His face crumpled a little bit and he said, “Don’t suppose you’ll spare my momma?”

I kept my gaze steady and even on his light green eyes and said, “It’s up to your momma if she gon’ spare herself.”

His face crumbled further, and I told Collier, “Give us the room.”

Collier went out without another word and Hex closed the door and leaned up against it.

“You go ‘head and let whatever you got inside out. No judgment here,” I said and Louie broke, his face crushed under the weight of his sorrow. He wept, and I couldn’t say I blamed him for it. He was still young. Barely twenty, shit – not even old enough to fuckin’ drink by citizen standards… and all the boy wanted was his fuckin’ momma. But what he wanted and what she was didn’t exist in the same woman.

“You gotta let this go, son,” Hex said, but not unkindly. “She ain’t do you a single goddamn favor. Not once… and it’s a fuckin’ shame, too.”

I agreed wholeheartedly.

“She revoked her privilege of callin’ you family,” I said. “She don’t deserve you, brother.”

Louie looked at me astonished and asked, voice trembling, “Does… does that mean…?”

I looked back over my shoulder at Hex who pulled Louie’s fresh cut out from behind his back where he’d had it tucked up under his.

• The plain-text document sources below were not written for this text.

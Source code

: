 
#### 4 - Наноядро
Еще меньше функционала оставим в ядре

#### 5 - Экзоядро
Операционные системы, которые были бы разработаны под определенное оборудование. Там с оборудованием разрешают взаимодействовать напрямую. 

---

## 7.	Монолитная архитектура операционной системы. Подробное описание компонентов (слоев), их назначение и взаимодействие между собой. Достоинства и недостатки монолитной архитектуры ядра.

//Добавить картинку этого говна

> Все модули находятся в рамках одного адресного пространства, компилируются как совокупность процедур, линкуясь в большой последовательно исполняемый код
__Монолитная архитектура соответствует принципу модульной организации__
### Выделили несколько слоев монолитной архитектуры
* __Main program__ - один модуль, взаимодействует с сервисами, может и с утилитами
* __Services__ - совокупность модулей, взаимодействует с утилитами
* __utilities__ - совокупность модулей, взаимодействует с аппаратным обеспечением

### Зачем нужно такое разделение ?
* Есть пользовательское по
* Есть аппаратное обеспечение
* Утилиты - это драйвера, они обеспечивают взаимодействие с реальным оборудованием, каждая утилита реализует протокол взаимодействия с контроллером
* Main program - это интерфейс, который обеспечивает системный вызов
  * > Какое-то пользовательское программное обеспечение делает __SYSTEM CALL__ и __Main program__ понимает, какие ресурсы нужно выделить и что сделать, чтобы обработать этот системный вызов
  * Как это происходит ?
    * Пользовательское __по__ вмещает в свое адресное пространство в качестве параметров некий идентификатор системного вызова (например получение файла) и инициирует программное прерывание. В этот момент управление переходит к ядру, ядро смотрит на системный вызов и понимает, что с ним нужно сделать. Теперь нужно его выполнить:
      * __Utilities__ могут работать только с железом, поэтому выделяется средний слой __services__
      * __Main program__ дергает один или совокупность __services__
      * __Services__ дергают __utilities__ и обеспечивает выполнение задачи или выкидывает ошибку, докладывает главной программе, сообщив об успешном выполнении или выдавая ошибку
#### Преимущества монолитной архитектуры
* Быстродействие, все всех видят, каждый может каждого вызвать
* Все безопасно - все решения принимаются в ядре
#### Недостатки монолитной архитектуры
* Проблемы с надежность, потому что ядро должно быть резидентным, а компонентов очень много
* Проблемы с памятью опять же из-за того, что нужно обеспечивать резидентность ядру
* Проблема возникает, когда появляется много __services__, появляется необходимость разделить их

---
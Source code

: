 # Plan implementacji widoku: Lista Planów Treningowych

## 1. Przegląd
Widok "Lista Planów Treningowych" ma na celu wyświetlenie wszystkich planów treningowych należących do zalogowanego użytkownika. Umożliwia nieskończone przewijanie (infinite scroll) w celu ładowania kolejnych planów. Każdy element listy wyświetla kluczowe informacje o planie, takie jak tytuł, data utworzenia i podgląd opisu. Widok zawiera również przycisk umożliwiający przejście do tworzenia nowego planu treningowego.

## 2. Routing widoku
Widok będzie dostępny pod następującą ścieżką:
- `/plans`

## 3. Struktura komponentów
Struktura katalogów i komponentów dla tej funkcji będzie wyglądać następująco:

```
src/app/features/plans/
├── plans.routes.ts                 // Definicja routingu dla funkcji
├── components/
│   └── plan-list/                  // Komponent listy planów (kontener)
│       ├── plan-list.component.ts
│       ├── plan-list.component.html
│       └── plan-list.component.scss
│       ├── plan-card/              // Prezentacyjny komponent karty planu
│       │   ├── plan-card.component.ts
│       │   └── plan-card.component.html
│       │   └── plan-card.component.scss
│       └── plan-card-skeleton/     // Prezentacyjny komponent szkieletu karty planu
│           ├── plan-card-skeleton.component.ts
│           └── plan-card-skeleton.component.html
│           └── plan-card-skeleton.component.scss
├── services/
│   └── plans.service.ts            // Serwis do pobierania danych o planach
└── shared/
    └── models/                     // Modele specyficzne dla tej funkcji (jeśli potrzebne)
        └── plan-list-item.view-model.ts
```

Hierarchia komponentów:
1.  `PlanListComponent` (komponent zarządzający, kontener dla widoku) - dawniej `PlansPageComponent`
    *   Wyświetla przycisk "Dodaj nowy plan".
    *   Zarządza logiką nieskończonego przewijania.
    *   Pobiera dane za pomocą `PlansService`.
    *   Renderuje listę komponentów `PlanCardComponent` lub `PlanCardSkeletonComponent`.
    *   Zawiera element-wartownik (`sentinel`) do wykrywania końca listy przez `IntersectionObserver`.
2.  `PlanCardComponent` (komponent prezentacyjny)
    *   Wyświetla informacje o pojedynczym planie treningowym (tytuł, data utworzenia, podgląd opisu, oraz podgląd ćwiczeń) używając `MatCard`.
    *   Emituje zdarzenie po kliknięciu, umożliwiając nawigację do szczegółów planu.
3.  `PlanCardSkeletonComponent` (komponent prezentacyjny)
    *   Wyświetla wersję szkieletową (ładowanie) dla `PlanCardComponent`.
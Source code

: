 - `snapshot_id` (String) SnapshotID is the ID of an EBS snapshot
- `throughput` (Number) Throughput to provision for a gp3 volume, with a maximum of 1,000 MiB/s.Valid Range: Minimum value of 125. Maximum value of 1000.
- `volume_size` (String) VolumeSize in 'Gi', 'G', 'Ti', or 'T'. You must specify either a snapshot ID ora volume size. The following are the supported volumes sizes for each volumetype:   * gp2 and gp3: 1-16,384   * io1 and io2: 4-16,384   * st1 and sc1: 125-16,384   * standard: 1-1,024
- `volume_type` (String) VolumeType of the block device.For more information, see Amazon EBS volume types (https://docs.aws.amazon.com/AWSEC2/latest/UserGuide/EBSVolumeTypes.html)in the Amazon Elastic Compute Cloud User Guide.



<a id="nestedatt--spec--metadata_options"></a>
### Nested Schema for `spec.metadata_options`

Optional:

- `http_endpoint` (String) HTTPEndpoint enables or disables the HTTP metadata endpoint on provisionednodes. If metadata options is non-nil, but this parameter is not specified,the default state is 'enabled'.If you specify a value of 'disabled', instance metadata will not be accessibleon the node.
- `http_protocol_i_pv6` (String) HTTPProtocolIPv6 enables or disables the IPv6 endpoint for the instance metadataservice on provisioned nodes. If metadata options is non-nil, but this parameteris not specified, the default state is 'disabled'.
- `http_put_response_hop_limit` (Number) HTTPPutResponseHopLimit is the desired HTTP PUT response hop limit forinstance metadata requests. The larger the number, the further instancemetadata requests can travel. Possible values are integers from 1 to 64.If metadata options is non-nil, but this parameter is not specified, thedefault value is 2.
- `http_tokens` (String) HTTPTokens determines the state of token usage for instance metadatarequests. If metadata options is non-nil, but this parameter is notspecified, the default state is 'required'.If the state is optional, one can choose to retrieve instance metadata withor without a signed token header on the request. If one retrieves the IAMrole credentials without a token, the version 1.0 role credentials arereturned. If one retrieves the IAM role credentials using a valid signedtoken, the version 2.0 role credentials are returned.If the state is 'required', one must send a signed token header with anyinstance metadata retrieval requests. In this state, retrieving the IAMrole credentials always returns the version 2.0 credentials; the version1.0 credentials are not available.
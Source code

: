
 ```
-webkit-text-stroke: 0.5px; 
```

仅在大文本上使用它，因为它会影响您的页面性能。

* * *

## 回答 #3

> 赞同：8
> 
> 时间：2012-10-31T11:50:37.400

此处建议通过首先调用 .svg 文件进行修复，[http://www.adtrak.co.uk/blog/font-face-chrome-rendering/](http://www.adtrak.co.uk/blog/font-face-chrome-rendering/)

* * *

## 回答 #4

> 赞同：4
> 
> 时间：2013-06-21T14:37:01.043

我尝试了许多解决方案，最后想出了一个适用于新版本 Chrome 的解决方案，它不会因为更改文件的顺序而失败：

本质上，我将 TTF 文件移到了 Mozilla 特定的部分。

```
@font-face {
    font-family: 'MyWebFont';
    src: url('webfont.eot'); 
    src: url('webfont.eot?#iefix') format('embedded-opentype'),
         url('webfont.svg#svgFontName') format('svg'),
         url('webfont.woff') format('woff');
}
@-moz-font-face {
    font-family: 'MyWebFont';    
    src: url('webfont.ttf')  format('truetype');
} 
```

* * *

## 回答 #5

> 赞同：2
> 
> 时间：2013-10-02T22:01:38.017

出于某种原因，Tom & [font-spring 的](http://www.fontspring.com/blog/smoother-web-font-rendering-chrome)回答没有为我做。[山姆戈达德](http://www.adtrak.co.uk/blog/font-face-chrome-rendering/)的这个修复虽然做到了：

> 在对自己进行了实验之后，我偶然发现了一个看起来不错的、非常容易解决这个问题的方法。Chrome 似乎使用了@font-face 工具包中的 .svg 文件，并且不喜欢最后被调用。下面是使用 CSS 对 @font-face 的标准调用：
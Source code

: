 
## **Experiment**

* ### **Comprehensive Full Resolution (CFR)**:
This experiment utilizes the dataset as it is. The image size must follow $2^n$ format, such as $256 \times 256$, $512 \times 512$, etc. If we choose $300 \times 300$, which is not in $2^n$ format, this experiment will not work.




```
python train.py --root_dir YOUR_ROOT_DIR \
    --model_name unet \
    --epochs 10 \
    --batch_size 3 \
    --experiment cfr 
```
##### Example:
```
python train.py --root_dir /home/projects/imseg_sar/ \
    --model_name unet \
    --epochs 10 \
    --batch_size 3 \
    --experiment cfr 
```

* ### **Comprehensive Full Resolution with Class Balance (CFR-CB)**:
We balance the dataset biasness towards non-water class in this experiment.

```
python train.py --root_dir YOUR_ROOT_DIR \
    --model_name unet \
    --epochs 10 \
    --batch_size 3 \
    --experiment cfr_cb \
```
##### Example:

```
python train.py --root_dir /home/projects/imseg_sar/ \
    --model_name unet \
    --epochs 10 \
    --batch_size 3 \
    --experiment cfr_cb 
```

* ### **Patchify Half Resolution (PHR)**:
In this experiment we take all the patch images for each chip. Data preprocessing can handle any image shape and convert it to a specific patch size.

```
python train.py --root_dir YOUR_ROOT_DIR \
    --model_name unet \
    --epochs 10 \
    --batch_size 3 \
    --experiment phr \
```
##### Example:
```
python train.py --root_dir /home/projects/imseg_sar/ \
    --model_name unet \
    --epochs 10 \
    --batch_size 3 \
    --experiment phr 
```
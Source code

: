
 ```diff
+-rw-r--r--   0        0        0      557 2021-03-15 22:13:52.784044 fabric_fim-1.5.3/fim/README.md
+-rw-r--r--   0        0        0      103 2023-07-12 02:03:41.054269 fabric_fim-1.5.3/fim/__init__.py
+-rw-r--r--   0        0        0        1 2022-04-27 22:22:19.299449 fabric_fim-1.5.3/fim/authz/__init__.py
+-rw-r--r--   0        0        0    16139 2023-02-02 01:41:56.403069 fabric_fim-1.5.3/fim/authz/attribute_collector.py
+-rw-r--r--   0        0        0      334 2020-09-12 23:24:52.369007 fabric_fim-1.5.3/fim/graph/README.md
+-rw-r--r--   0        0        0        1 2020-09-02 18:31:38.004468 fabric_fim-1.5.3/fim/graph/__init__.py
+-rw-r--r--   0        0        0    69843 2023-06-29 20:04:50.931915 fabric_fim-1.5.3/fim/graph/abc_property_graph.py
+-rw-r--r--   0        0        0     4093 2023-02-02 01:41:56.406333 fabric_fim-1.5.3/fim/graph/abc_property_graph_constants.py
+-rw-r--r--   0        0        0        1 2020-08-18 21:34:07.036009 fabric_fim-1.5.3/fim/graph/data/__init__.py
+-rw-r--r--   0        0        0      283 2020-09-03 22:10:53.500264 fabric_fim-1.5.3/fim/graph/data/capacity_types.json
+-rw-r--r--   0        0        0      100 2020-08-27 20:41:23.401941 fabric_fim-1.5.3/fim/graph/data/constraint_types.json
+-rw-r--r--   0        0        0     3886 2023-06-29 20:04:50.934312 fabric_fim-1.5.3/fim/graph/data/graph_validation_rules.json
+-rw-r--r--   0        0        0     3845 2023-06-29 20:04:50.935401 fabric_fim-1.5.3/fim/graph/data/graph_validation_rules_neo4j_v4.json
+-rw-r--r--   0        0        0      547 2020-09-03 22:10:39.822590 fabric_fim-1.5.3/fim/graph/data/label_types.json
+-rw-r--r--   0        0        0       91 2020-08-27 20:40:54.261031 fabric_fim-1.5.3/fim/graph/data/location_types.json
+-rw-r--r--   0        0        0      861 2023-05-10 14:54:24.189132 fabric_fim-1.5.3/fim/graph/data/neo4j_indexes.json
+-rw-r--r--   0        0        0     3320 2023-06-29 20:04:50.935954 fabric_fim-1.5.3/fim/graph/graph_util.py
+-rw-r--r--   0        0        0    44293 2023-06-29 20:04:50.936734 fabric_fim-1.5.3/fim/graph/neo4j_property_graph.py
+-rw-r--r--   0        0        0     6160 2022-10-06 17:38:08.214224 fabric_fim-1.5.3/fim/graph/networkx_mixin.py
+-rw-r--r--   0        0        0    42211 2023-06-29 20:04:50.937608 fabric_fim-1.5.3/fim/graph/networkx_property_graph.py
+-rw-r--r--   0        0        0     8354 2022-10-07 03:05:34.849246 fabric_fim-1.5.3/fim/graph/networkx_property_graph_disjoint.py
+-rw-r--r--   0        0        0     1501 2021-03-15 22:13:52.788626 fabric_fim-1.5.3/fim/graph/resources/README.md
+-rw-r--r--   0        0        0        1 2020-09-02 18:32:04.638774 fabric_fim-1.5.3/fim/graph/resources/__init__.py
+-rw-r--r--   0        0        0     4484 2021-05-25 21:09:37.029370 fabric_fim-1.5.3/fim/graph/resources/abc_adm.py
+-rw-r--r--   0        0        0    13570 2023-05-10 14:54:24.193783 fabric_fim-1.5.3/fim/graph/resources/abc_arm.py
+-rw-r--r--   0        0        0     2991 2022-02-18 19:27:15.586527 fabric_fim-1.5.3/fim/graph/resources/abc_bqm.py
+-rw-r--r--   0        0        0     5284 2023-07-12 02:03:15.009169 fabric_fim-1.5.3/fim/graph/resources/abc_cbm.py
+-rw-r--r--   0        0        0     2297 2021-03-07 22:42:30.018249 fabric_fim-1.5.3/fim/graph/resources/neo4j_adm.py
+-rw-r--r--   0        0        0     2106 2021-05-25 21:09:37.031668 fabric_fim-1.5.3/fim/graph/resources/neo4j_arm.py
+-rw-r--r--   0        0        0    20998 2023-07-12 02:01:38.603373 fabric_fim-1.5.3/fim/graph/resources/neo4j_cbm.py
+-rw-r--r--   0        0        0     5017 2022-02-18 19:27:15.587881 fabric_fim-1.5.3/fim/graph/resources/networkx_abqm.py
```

“Almost,” I said, taking it from Hex and putting it in his lap. “You gotta heal first before you get your colors. You gotta heal, and you gotta handle this business with your momma’s man. I gave her an ultimatum last night. She calls me when he gets hisself out, or we come for her and you know I keep my promises.”

Louie paled and nodded, unfolding the cut in his lap, his fingers, with the IV leading into the back of his hand, running over the name flash on the front of the leather vest that readLoup Garou.It’s why we called him Louie for short. His drunk ass told some stupid story one night about how he seen one in a park at the edge of Lake Pontchartrain. Even stone cold sober, he swore by that shit, and so the name stuck.

“I don’t wanna hurt her,” he said sadly. “She’s still my momma.”

“Somebody ought t’ tellherthat,” Hex muttered and fresh pain lanced through behind Louie’s eyes. I could be sympathetic, but that wasn’t going to help Louie become strong, nor would it put his true loyalties to the rigorous test that being a part of this club required.

“You got your choice, man. The club, or her,” I said, and I put hands to my knees and pushed my tired ass back up onto my booted feet.

“Heal first. Tackle the rest later,” Hex advised and Louie nodded absently, his eyes fixed on the fully flashed-out cut, the only thing missing? The big patch with the club’s purple, gold, and green, the Baron Samedi with his top hat bustin’ out the fleur-de-lis on the back.

Hex opened the door, and we joined Collier out in the hallway.

“Go on home,” Hex said to Col. “I’ll stick around with him until another brother can come ‘round.”

I nodded and jerked my head at Collier to walk with me.

He fell into step beside me and heaved a big sigh in the elevator once the doors shushed shut.

“How’s he doin’?” I asked him and he nodded.

“He’ll be alright,” Collier said.

“You hear any o’ what was said?” I asked.

“Wasn’t listenin’ at key holes, boss.”